5、Geographical direction of trade

(1) Direction of Foreign Trade
The geographical direction of foreign trade refers to the distribution of the country of origin of imported goods and the country of consumption of exported goods, which indicates the extent of economic and trade ties between the country and various regions and countries in the world.
For example, in 2003, China’s top ten sources of imports were Japan, the European Union, Taiwan Province, ASEAN, South Korea, the United States, Hong Kong, Russia, Australia and Brazil. 2003, China’s top ten export markets were the United States, Hong Kong, the European Union, Japan, ASEAN, South Korea, Taiwan Province, Australia, Russia and Canada. The top ten trading partners of China in 2003 (based on the total amount of imports and exports) are Japan, the United States, the European Union, Hong Kong, ASEAN, South Korea, Taiwan Province, Russia, Australia and Canada.
(2) Direction of International Trade
It refers to the regional distribution of international trade and the flow of goods, that is, each region, each country in the international trade position.

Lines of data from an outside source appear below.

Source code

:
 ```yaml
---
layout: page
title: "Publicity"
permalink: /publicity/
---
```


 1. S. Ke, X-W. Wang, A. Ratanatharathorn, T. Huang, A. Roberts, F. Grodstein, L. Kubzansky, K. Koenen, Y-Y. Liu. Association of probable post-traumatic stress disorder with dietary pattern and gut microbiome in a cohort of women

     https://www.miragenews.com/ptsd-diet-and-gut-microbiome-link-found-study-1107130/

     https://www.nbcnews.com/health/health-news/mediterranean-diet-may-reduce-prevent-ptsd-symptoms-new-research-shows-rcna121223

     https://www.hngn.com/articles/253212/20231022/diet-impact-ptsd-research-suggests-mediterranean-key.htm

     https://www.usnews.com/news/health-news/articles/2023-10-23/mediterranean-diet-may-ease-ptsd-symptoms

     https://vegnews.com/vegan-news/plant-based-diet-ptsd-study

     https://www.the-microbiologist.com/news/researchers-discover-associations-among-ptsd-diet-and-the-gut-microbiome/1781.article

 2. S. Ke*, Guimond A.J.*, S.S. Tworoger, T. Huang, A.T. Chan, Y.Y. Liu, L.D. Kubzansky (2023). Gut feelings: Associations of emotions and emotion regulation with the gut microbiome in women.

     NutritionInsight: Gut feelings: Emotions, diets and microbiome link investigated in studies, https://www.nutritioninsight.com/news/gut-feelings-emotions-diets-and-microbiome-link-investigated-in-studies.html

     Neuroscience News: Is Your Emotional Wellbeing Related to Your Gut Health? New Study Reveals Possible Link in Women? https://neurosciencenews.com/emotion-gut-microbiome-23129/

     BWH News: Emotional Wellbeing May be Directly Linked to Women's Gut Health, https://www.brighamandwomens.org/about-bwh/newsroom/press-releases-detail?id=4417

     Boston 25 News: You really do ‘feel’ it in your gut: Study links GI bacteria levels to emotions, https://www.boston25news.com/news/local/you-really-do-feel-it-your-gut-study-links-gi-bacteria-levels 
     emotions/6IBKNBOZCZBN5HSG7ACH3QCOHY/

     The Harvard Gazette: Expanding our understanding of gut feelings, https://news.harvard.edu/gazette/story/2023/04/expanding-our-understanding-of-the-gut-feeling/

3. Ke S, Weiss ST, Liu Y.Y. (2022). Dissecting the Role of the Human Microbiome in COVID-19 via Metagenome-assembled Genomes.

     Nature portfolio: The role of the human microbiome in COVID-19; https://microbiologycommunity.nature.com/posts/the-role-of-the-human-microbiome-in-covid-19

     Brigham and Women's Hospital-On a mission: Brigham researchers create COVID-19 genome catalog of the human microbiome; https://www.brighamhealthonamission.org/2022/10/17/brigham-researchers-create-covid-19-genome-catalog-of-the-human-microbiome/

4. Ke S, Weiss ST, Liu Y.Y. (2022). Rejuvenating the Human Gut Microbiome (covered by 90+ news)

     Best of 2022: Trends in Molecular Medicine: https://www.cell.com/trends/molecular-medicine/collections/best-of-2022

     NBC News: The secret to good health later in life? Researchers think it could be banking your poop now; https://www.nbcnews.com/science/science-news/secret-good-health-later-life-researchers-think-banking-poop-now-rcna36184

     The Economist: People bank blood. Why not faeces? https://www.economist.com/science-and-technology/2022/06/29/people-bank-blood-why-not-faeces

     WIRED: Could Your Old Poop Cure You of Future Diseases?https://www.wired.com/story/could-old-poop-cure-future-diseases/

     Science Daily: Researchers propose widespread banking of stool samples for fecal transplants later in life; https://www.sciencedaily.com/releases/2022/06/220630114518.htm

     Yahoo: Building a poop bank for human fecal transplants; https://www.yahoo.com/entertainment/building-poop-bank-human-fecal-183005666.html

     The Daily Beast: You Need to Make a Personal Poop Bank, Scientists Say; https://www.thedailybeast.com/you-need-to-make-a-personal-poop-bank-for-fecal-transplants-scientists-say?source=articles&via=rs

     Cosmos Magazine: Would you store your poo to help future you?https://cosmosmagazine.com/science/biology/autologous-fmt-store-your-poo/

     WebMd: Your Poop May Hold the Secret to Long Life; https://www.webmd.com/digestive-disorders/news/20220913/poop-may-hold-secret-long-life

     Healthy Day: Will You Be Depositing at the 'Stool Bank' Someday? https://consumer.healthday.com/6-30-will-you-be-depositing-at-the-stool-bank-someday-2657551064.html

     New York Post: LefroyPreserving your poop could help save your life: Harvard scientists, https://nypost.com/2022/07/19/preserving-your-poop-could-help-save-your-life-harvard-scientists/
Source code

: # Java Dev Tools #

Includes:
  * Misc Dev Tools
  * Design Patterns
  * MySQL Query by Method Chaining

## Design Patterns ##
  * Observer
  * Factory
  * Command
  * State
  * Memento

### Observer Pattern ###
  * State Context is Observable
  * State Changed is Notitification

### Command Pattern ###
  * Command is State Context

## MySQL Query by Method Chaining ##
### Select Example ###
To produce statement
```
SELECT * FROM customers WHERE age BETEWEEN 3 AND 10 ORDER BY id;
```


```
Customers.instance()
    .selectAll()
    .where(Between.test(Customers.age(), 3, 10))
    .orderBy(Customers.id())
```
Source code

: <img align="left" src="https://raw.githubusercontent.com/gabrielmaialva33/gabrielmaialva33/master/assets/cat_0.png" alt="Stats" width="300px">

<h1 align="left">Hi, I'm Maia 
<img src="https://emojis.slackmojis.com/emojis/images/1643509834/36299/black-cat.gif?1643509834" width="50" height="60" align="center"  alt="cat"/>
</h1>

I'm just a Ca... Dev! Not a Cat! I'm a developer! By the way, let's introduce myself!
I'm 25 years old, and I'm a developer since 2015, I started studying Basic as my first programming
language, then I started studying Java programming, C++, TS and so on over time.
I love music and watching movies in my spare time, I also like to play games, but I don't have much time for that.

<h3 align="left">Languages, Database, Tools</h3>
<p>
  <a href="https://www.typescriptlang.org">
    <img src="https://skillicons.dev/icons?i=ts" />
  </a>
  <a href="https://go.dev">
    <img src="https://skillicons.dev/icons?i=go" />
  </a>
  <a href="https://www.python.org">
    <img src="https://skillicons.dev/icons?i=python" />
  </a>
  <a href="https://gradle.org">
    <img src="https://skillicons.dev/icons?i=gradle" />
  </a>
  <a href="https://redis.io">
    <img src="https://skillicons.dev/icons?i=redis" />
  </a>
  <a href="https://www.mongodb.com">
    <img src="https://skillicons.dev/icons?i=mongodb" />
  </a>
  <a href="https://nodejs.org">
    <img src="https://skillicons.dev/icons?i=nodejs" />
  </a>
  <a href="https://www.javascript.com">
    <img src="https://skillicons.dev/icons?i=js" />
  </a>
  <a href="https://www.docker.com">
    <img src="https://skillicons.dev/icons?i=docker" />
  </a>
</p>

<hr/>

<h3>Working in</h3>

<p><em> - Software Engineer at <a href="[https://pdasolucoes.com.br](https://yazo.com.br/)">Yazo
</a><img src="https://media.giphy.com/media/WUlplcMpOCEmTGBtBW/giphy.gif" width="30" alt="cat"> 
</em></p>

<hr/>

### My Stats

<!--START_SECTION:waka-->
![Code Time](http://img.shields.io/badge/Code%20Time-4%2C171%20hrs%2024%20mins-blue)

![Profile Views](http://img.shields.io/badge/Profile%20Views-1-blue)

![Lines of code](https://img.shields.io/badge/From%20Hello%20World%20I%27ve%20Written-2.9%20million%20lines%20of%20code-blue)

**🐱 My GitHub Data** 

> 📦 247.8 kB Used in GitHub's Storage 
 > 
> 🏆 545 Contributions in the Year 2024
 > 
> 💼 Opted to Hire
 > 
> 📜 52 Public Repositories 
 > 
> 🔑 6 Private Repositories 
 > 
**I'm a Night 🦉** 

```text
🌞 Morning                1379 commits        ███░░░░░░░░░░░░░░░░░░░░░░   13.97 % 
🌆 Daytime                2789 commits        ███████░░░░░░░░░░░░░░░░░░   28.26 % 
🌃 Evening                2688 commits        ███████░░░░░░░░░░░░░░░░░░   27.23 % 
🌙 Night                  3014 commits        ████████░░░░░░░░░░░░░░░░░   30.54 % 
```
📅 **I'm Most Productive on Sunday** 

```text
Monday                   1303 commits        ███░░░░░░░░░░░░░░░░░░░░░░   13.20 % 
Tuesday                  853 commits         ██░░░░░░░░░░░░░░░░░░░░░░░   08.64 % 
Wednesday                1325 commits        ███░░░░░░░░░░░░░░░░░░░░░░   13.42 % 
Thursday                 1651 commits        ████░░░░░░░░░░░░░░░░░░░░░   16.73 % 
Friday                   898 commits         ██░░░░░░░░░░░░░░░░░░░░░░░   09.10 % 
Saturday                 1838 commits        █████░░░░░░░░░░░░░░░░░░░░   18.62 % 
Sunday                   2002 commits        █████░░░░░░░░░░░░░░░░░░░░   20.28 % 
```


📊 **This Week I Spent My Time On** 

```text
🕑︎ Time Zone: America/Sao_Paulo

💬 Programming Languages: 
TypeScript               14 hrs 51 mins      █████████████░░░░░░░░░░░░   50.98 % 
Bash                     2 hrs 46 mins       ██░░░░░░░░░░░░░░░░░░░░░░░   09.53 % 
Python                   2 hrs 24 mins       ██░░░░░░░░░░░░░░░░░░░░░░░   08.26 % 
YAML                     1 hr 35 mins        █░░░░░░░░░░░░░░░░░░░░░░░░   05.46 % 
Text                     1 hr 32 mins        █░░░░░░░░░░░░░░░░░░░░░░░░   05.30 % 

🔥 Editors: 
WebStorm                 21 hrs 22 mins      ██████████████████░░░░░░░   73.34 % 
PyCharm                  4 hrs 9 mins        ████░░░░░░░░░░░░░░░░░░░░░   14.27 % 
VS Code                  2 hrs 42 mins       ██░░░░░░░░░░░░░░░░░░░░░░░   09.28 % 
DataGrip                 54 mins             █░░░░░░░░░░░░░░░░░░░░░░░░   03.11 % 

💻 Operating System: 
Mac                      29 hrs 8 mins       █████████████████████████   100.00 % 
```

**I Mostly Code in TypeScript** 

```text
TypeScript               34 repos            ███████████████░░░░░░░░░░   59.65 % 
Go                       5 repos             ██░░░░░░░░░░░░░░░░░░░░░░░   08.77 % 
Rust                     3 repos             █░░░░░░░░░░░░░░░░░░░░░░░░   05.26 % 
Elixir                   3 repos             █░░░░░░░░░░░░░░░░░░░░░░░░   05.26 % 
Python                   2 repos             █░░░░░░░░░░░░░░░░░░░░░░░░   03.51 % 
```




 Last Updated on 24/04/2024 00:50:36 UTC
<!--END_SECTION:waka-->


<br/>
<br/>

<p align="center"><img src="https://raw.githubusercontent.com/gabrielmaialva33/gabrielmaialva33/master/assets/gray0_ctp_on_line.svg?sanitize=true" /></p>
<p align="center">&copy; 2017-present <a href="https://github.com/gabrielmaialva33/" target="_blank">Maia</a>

Usually with their exports (or imports) accounted for the world’s total exports of trade (or total imports of trade) to express the proportion.
For example, in 2003, the top eight countries or regions in world merchandise exports are the United States, Germany, Japan, France, China, Britain, Canada, Italy. 2003, the top eight countries or regions in world merchandise imports are the United States, Germany, Britain, Japan, France, China, Italy, Canada.

6、Foreign Dependence Degree

Foreign Dependence Degree is a basic indicator to measure the degree of outward orientation of a country (or region)’s national economy. It refers to the proportion of foreign trade in the national income or gross national product of the country.